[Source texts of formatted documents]
━━━━━━━━━━━━━━━━━━━━

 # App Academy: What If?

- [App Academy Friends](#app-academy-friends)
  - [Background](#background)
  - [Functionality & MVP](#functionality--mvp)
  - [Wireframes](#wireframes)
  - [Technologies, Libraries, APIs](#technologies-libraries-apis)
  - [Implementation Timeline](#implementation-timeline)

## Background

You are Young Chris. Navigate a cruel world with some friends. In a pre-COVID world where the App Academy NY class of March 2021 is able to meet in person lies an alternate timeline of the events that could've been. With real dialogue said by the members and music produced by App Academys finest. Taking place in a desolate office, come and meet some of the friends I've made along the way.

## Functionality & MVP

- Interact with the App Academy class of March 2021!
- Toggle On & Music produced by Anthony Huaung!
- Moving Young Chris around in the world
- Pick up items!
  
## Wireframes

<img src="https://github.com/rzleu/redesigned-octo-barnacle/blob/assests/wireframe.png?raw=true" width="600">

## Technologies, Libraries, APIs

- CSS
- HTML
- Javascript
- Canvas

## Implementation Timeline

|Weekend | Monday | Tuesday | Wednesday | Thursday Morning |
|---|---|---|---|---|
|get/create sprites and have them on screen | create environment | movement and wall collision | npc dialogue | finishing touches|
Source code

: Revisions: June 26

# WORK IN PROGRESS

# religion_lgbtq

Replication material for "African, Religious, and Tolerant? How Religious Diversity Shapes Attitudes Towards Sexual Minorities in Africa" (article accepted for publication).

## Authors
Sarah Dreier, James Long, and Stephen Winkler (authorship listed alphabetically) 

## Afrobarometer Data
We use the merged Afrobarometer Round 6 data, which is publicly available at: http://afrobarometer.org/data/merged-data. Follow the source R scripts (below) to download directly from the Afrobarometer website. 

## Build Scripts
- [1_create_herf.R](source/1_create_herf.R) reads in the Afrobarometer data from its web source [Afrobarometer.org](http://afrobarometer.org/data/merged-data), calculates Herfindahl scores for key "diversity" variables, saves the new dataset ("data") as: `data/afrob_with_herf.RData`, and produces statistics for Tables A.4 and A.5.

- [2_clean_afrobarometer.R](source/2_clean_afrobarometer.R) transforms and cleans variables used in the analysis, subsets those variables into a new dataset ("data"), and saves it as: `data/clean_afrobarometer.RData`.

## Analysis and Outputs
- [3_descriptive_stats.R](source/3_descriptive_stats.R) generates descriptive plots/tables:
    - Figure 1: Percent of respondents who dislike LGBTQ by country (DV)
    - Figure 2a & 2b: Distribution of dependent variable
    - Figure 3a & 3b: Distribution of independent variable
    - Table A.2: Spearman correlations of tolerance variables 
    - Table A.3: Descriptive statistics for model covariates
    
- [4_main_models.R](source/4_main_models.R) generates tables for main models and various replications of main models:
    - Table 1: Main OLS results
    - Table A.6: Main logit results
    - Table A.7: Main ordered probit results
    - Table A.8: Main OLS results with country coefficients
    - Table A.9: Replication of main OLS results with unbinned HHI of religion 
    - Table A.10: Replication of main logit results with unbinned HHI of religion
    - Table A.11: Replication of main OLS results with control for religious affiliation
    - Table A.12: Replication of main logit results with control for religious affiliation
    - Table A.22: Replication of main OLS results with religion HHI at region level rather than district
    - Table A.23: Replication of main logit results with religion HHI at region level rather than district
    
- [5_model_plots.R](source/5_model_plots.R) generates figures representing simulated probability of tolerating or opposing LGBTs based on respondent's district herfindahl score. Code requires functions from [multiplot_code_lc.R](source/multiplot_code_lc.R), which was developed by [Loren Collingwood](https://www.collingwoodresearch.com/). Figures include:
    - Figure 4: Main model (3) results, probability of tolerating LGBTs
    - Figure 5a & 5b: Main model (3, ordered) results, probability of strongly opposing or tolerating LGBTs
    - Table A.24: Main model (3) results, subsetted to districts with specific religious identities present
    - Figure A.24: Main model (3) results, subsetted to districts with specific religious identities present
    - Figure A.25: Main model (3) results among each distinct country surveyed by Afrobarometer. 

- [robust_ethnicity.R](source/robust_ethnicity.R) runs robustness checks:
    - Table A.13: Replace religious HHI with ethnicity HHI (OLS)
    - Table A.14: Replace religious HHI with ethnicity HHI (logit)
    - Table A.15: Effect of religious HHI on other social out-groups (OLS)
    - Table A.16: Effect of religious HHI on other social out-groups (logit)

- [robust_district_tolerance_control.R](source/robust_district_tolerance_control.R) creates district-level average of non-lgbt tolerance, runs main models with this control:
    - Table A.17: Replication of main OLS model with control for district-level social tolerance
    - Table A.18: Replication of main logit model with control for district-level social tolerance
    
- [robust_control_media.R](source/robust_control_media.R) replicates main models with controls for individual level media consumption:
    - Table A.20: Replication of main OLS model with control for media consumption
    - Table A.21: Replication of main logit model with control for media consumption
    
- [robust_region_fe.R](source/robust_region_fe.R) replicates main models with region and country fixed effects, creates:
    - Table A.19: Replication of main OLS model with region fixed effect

━━━━━━━━━━━━━━━━━━━━

◆ Task goal: Transcribe each line of the data above, unaltered, from the one where "- [5_model_plots.R](source/5_model_plots.R) generates" appears to the one where "- Table A.24: Main" appears, inclusive of both.

◆ Solution for this exercise:
- [5_model_plots.R](source/5_model_plots.R) generates figures representing simulated probability of tolerating or opposing LGBTs based on respondent's district herfindahl score. Code requires functions from [multiplot_code_lc.R](source/multiplot_code_lc.R), which was developed by [Loren Collingwood](https://www.collingwoodresearch.com/). Figures include:
    - Figure 4: Main model (3) results, probability of tolerating LGBTs
    - Figure 5a & 5b: Main model (3, ordered) results, probability of strongly opposing or tolerating LGBTs
    - Table A.24: Main model (3) results, subsetted to districts with specific religious identities present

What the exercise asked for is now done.